Source texts of formatted documents
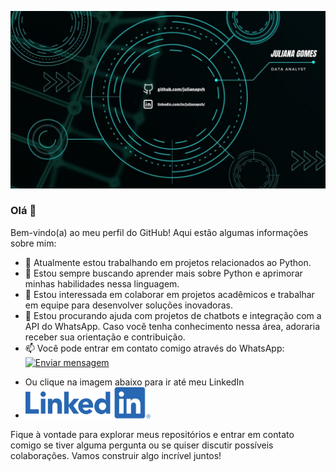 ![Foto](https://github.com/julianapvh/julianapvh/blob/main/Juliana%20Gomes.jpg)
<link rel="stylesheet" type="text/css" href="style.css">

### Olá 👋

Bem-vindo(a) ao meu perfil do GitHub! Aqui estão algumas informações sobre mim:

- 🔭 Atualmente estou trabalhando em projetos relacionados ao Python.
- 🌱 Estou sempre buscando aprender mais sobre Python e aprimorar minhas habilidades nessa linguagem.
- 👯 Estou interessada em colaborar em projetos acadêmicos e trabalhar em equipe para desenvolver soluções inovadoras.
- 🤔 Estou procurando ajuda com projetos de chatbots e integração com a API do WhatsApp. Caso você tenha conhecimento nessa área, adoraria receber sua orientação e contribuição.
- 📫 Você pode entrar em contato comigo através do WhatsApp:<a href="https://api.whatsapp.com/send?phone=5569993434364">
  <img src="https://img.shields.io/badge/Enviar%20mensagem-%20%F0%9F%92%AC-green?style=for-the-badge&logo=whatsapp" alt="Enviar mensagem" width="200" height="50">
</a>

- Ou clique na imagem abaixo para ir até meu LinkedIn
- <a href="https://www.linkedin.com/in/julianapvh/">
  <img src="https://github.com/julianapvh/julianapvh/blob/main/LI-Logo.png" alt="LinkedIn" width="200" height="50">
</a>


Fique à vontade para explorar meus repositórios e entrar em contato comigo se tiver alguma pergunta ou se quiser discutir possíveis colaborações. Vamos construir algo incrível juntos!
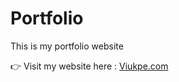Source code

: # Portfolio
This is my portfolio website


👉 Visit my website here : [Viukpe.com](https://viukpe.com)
==
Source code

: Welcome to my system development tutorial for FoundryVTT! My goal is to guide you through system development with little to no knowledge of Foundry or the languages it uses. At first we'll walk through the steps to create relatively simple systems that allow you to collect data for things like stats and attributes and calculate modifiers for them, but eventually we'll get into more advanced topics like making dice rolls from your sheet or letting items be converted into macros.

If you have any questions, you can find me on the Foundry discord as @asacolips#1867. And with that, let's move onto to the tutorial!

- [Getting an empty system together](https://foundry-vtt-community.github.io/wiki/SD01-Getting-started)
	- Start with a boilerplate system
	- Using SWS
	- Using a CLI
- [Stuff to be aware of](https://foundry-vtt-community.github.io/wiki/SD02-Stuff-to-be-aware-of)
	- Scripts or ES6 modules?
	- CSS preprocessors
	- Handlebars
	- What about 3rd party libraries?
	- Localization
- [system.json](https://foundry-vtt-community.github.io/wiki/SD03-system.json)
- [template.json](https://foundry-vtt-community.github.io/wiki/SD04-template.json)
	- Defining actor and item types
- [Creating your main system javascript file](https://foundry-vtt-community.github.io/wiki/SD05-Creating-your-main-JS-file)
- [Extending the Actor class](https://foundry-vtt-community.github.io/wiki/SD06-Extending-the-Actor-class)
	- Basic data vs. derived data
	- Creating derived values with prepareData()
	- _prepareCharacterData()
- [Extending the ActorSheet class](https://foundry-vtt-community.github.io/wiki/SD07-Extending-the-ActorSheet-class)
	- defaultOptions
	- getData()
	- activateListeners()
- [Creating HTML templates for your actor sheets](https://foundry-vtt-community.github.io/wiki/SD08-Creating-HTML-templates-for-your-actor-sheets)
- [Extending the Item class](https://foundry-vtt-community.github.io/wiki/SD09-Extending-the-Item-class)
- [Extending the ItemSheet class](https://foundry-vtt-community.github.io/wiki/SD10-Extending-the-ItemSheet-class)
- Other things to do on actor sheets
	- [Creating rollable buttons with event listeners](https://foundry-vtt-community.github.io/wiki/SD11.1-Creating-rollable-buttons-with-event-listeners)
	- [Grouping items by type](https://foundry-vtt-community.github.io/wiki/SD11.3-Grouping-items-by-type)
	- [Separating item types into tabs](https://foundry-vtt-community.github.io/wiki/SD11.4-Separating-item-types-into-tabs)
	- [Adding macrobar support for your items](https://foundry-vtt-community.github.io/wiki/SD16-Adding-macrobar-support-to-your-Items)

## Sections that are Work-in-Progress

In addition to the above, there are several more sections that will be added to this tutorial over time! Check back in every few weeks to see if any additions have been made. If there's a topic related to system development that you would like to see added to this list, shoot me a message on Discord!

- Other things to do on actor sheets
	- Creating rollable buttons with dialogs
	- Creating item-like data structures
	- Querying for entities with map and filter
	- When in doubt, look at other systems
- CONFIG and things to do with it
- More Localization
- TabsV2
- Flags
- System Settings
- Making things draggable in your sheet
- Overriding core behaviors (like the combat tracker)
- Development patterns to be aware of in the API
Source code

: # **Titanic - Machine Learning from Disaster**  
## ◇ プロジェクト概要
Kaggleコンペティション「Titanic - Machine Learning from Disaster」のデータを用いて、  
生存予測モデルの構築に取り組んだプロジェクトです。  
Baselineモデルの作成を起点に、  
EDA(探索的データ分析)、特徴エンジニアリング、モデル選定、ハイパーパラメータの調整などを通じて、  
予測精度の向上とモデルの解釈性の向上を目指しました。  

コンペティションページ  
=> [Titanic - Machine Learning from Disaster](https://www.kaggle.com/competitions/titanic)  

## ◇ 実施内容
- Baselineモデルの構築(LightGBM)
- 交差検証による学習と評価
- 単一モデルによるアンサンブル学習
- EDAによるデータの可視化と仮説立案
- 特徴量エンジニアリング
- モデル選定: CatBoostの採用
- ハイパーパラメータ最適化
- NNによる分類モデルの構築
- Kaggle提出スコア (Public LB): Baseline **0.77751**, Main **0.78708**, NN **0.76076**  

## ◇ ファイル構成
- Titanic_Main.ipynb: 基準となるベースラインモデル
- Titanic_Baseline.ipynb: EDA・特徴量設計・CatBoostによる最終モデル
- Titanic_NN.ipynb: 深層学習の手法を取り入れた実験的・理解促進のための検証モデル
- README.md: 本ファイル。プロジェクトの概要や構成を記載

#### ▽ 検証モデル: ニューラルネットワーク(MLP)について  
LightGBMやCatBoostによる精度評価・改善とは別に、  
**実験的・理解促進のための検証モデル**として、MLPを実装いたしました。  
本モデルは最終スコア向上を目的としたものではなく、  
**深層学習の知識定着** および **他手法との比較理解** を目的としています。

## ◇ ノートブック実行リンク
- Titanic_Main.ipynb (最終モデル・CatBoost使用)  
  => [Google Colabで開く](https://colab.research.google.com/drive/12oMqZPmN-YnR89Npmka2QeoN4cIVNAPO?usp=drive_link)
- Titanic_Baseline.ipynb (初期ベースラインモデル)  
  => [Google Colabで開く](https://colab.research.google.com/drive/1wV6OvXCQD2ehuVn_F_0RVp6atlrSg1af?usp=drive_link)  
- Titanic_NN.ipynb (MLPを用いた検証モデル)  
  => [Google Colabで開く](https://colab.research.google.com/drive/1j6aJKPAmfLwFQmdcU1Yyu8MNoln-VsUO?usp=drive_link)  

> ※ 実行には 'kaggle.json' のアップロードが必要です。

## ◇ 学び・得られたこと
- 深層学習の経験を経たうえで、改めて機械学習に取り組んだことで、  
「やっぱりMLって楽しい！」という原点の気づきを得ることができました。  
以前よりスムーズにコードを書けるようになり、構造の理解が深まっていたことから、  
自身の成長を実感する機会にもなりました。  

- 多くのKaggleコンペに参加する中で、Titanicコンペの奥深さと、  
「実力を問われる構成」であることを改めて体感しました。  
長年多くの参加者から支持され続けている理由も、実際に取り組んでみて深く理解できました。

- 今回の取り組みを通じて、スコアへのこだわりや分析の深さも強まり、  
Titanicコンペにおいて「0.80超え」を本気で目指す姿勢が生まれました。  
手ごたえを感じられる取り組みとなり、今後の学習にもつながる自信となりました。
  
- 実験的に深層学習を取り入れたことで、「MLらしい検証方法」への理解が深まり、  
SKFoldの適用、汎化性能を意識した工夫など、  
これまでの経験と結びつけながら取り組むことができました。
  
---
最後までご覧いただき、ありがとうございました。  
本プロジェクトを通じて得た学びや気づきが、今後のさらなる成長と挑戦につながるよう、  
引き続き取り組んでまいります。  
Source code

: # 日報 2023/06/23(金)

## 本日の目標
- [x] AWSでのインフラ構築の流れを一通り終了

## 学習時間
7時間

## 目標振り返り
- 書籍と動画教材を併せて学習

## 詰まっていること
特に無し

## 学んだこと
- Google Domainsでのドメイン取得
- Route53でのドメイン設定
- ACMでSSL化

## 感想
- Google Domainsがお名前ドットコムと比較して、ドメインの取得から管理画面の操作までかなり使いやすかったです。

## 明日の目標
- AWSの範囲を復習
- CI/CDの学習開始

Action item:
In your answer, include only the lines above starting at the line that holds "In addition to" and ending at the line that holds "- Creating rollable buttons with dialogs", copied exactly.

Task response:
In addition to the above, there are several more sections that will be added to this tutorial over time! Check back in every few weeks to see if any additions have been made. If there's a topic related to system development that you would like to see added to this list, shoot me a message on Discord!

- Other things to do on actor sheets
	- Creating rollable buttons with dialogs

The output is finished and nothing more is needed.